• _Exercise_:
One number is the whole answer: how many lines of the material hold "到自己的".

• _Data for processing_:
....
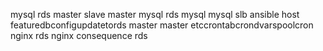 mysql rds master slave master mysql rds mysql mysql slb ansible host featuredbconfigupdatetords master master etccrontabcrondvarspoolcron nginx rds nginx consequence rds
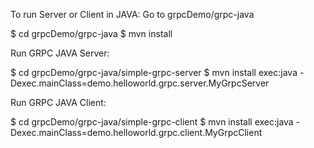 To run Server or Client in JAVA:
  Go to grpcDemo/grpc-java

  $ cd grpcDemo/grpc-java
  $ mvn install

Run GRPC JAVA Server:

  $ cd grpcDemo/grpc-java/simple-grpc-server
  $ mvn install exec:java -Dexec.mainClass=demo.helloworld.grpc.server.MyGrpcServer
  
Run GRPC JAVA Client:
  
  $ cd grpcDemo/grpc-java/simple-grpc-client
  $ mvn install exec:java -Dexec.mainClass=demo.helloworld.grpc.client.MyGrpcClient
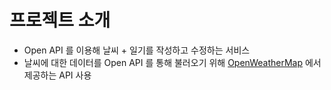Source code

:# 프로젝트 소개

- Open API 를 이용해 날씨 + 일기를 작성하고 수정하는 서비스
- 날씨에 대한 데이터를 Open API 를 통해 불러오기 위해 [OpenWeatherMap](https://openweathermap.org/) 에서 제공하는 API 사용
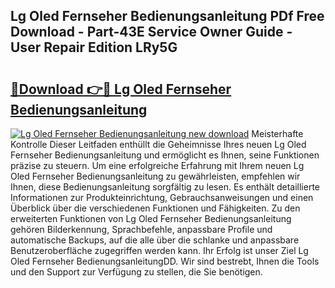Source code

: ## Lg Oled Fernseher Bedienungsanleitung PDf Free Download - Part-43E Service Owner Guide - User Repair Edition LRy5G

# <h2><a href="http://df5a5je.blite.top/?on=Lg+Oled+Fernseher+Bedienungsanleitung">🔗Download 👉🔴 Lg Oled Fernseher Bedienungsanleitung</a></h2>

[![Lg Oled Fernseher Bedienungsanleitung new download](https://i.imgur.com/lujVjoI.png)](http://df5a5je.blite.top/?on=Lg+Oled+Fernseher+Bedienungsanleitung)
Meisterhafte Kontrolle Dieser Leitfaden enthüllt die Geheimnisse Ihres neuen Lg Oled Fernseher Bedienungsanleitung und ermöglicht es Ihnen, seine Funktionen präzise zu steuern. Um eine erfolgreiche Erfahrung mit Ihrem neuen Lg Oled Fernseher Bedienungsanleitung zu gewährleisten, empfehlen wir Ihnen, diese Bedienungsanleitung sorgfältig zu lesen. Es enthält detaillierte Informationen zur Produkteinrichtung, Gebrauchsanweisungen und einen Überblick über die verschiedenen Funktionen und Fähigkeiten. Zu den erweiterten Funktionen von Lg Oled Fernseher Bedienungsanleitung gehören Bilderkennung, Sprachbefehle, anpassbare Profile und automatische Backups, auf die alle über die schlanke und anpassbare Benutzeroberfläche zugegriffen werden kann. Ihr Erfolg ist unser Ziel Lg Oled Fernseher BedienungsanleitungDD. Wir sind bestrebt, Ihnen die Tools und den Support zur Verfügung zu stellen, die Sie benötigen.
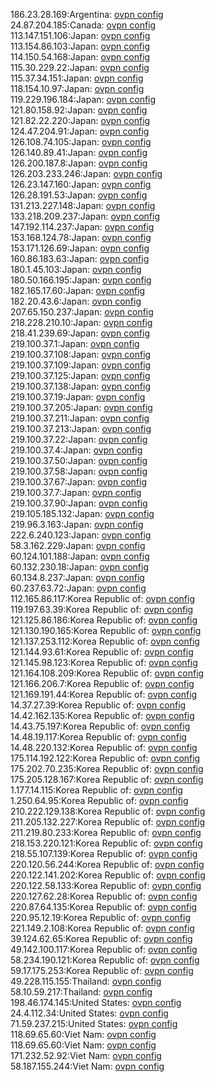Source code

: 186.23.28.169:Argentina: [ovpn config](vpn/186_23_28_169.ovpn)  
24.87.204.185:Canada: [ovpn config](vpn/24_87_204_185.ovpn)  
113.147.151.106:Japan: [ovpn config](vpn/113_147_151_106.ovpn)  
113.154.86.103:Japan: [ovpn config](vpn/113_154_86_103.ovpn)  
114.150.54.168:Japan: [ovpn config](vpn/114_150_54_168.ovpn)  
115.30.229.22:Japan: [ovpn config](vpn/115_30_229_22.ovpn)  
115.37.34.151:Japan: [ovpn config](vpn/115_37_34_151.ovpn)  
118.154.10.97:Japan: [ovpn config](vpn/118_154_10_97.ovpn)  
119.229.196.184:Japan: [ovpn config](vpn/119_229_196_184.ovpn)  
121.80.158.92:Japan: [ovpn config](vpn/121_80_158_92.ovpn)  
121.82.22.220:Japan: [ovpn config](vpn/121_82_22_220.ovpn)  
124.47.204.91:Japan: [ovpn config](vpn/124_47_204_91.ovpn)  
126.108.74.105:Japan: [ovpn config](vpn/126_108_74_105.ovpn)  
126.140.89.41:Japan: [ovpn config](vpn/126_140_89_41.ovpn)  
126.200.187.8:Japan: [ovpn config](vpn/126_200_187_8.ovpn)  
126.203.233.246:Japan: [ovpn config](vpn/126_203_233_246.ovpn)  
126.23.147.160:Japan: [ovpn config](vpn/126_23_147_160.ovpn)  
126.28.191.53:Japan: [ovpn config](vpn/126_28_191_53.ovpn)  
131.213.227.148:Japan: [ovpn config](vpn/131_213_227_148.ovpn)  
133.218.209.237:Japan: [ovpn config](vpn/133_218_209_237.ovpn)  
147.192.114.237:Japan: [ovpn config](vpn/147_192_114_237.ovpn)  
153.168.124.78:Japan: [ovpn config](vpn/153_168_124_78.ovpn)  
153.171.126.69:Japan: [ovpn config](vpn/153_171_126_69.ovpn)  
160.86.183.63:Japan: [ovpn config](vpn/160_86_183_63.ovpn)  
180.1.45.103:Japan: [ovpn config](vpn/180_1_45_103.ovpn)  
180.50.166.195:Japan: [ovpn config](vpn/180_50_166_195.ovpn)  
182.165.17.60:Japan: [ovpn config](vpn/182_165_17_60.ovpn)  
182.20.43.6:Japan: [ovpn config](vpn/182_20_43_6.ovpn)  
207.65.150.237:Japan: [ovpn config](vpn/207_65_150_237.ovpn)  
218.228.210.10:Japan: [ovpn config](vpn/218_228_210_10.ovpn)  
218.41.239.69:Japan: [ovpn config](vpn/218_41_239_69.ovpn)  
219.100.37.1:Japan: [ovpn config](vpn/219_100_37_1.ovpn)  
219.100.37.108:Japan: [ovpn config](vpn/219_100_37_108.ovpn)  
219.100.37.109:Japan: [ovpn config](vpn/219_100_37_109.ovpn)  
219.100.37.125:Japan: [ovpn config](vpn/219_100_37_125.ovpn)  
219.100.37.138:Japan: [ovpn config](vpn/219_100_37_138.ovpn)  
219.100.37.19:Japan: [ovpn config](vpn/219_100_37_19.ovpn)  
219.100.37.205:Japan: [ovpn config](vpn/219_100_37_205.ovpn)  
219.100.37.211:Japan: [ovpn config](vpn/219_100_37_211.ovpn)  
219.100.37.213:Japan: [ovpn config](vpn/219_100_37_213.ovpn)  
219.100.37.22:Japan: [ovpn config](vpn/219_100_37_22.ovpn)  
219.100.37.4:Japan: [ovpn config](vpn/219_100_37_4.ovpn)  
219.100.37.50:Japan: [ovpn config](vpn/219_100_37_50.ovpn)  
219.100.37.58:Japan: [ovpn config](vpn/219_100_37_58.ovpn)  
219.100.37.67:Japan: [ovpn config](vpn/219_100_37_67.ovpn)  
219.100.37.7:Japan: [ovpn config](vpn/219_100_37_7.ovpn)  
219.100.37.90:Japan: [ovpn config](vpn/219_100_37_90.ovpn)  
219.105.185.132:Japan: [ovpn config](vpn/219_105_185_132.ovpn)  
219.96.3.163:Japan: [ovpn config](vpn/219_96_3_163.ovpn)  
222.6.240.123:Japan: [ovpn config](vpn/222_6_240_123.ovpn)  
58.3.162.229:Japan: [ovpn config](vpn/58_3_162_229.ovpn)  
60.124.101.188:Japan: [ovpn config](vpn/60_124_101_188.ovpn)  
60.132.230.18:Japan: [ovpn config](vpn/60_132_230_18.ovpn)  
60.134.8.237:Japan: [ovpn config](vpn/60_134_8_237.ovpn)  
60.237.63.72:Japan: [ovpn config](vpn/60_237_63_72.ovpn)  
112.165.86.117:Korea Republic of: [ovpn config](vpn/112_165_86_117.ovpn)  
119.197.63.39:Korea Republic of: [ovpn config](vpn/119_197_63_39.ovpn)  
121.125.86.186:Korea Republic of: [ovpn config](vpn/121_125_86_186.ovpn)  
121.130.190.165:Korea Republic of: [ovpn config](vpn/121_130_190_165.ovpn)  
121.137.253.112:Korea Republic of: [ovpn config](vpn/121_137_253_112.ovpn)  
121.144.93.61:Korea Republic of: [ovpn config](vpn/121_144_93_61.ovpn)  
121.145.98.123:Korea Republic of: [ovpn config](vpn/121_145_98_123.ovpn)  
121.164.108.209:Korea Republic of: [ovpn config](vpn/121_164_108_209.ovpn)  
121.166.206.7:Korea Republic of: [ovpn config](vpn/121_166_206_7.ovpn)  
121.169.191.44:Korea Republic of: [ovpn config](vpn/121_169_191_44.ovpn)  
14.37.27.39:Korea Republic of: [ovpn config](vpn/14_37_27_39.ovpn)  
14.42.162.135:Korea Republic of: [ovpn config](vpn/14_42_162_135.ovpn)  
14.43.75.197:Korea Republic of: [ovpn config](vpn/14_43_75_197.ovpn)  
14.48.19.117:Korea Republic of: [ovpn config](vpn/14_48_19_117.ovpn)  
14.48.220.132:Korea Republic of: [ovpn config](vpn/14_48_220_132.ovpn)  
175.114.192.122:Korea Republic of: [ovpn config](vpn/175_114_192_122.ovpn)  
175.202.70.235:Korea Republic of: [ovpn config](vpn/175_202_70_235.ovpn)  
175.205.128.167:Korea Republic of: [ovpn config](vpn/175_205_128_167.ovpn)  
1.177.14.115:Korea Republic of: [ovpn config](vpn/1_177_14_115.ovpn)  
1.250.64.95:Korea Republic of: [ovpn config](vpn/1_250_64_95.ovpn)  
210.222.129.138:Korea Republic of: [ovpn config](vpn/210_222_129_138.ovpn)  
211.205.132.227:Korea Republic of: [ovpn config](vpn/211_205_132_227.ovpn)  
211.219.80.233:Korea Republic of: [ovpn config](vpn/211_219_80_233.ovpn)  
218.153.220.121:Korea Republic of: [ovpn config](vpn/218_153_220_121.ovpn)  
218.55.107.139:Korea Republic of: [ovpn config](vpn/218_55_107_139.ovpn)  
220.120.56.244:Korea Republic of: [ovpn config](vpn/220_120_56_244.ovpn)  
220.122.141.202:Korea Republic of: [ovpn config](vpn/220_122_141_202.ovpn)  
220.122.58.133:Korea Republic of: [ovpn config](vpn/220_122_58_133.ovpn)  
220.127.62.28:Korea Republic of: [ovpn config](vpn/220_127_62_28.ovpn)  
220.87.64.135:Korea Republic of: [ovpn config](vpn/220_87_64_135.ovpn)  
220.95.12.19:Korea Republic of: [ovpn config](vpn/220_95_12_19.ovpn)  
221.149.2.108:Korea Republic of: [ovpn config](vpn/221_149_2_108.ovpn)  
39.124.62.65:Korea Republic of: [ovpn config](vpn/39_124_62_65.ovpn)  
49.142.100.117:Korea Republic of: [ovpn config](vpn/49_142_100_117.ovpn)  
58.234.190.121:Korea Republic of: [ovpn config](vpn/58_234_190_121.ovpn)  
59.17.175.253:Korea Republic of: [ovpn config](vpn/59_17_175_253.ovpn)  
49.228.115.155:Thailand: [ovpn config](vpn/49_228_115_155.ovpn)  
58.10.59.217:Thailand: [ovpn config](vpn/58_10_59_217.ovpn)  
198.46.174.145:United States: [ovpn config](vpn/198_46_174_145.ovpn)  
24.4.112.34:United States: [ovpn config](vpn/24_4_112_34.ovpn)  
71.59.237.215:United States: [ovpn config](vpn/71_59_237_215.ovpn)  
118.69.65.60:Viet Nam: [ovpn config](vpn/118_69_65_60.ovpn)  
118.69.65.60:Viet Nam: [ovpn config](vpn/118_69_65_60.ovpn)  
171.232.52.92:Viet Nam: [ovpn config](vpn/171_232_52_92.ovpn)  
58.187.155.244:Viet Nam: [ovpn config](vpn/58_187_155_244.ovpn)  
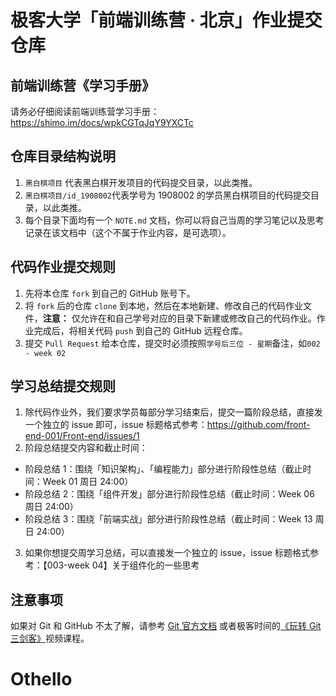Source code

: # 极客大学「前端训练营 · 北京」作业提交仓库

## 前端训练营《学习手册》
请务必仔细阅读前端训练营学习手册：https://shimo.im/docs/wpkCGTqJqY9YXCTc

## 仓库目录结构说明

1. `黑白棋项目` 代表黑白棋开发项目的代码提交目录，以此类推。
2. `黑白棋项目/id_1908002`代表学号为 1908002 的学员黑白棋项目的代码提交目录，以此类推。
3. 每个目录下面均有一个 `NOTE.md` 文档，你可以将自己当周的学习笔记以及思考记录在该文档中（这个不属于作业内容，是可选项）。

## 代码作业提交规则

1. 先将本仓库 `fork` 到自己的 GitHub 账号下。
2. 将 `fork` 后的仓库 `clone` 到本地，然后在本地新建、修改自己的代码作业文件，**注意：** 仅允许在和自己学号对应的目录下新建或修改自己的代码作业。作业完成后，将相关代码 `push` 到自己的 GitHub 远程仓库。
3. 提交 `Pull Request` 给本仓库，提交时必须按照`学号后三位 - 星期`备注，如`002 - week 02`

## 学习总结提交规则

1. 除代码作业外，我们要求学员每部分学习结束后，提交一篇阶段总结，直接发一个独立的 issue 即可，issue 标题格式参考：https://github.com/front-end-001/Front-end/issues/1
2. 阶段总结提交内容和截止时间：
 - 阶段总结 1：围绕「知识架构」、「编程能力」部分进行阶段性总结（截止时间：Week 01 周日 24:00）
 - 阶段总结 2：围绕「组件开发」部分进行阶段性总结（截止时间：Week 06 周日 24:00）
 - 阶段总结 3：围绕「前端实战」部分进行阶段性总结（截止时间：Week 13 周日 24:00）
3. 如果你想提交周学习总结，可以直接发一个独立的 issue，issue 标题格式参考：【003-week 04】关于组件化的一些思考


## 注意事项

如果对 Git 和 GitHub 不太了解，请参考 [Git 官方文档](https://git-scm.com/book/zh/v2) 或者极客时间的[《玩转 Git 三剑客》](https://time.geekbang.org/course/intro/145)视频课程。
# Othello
....
• _Written solution_:
2